Businesses need to anticipate a flurry of 1099s in 2012. Hidden deep within the recently enacted healthcare reform bill are new 1099 reporting requirements that will place significant demands on your time and resources. With this one tax change, you could find yourself filing hundreds more 1099s just to comply.
Under current law, you are required to record the income payments you make each year to non-employees on a 1099-MISC form. When the total payments to independent contractors, consultants, attorneys, vendors, healthcare professionals, trainers, freelancers and other non-employees exceed $600 in a calendar year, you issue a 1099 to the individual and file it with the IRS.
Beginning next year, many more payments will be subject to the expanded 1099 rules.

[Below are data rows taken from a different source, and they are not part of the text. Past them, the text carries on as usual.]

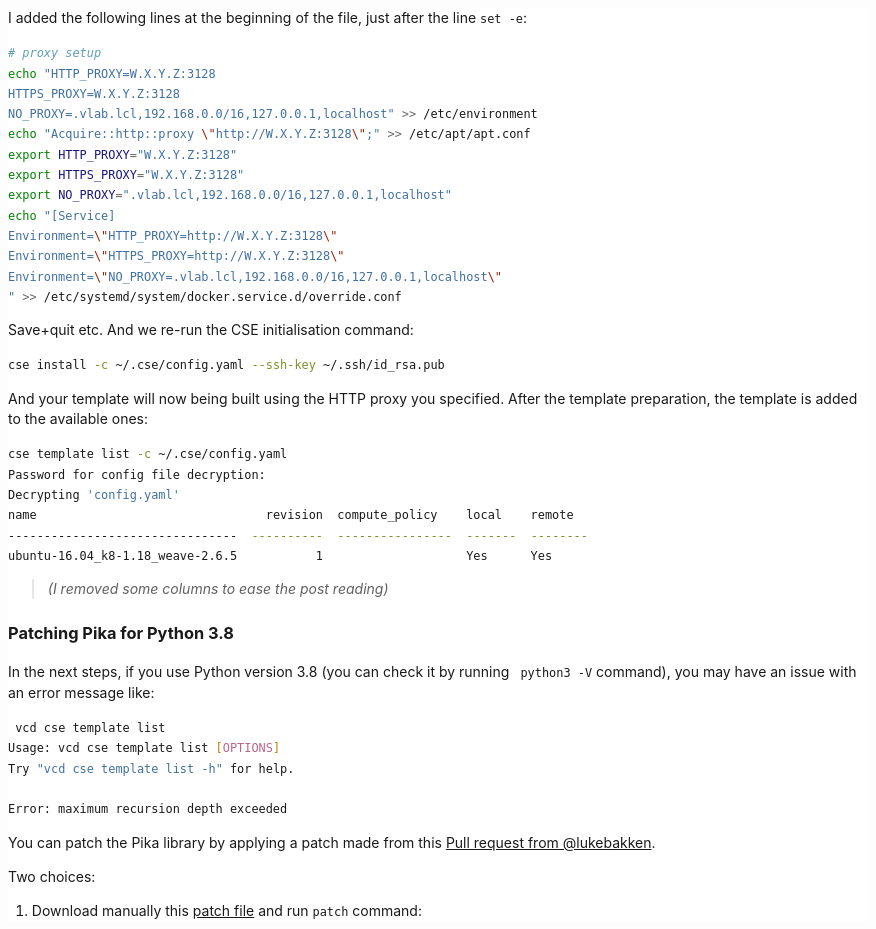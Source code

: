 I added the following lines at the beginning  of the file, just after the line `set -e`:

```bash
# proxy setup
echo "HTTP_PROXY=W.X.Y.Z:3128
HTTPS_PROXY=W.X.Y.Z:3128
NO_PROXY=.vlab.lcl,192.168.0.0/16,127.0.0.1,localhost" >> /etc/environment
echo "Acquire::http::proxy \"http://W.X.Y.Z:3128\";" >> /etc/apt/apt.conf
export HTTP_PROXY="W.X.Y.Z:3128"
export HTTPS_PROXY="W.X.Y.Z:3128"
export NO_PROXY=".vlab.lcl,192.168.0.0/16,127.0.0.1,localhost"
echo "[Service]
Environment=\"HTTP_PROXY=http://W.X.Y.Z:3128\"
Environment=\"HTTPS_PROXY=http://W.X.Y.Z:3128\"
Environment=\"NO_PROXY=.vlab.lcl,192.168.0.0/16,127.0.0.1,localhost\"
" >> /etc/systemd/system/docker.service.d/override.conf
```

Save+quit etc. And we re-run the CSE initialisation command:

```bash
cse install -c ~/.cse/config.yaml --ssh-key ~/.ssh/id_rsa.pub
```

And your template will now being built using the HTTP proxy you specified. After the template preparation, the template is added to the available ones:

```bash
cse template list -c ~/.cse/config.yaml
Password for config file decryption:
Decrypting 'config.yaml'
name                                revision  compute_policy    local    remote
--------------------------------  ----------  ----------------  -------  --------
ubuntu-16.04_k8-1.18_weave-2.6.5           1                    Yes      Yes
```
> *(I removed some columns to ease the post reading)*

### Patching Pika for Python 3.8

In the next steps, if you use Python version 3.8 (you can check it by running ` python3 -V` command), you may have an issue with an error message like:

```bash
 vcd cse template list
Usage: vcd cse template list [OPTIONS]
Try "vcd cse template list -h" for help.

Error: maximum recursion depth exceeded
```

You can patch the Pika library by applying a patch made from this [Pull request from @lukebakken](https://github.com/pika/pika/pull/1254).

Two choices:

 1. Download manually this [patch file](https://gist.github.com/lrivallain/be77cd8ffd731649705ae7b1e139d8d3#file-pika-1254-patch) and run `patch` command:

For the first time, you’ll also issue 1099s to corporations - and for virtually all goods that exceed $600 in a calendar year.
When you consider all the payments you make in the course of running your business – from computer equipment and office supplies to janitorial services and overnight package delivery – you realize just how many 1099s this will entail.

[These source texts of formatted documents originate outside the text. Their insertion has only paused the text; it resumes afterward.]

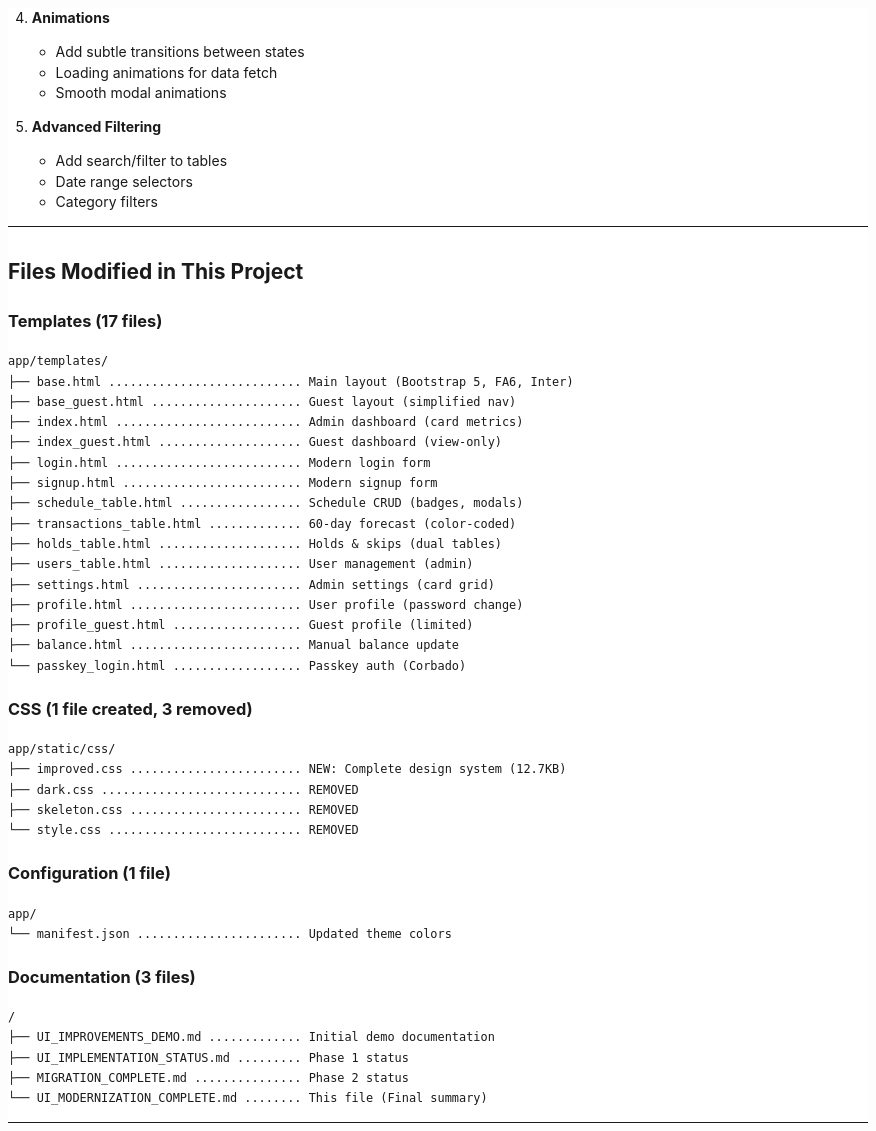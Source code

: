 4. **Animations**
   - Add subtle transitions between states
   - Loading animations for data fetch
   - Smooth modal animations

5. **Advanced Filtering**
   - Add search/filter to tables
   - Date range selectors
   - Category filters

---

## Files Modified in This Project

### Templates (17 files)
```
app/templates/
├── base.html ........................... Main layout (Bootstrap 5, FA6, Inter)
├── base_guest.html ..................... Guest layout (simplified nav)
├── index.html .......................... Admin dashboard (card metrics)
├── index_guest.html .................... Guest dashboard (view-only)
├── login.html .......................... Modern login form
├── signup.html ......................... Modern signup form
├── schedule_table.html ................. Schedule CRUD (badges, modals)
├── transactions_table.html ............. 60-day forecast (color-coded)
├── holds_table.html .................... Holds & skips (dual tables)
├── users_table.html .................... User management (admin)
├── settings.html ....................... Admin settings (card grid)
├── profile.html ........................ User profile (password change)
├── profile_guest.html .................. Guest profile (limited)
├── balance.html ........................ Manual balance update
└── passkey_login.html .................. Passkey auth (Corbado)
```

### CSS (1 file created, 3 removed)
```
app/static/css/
├── improved.css ........................ NEW: Complete design system (12.7KB)
├── dark.css ............................ REMOVED
├── skeleton.css ........................ REMOVED
└── style.css ........................... REMOVED
```

### Configuration (1 file)
```
app/
└── manifest.json ....................... Updated theme colors
```

### Documentation (3 files)
```
/
├── UI_IMPROVEMENTS_DEMO.md ............. Initial demo documentation
├── UI_IMPLEMENTATION_STATUS.md ......... Phase 1 status
├── MIGRATION_COMPLETE.md ............... Phase 2 status
└── UI_MODERNIZATION_COMPLETE.md ........ This file (Final summary)
```

---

Why the health care reform bill contains a 1099 change ...
The obvious question for most businesses is, “How did this sweeping tax change end up in the health care reform bill?”
Blame it on the burgeoning federal deficit. The tax change is expected to help the IRS capture an estimated $345 billion in new tax revenues, as well as offset the cost of the historic health care legislation. The reporting requirements have been on the IRS’ radar for a long time, and they finally made it in the health care reform bill.
Plan ahead so you're fully prepared
While we won’t know the ultimate impact of the new law until the IRS issues its final regulations, we do know it’s not too soon to plan for how you’ll manage the spike in 1099 filings. Stay tuned for more details on the new requirements, as well as tips for easing the paperwork burden.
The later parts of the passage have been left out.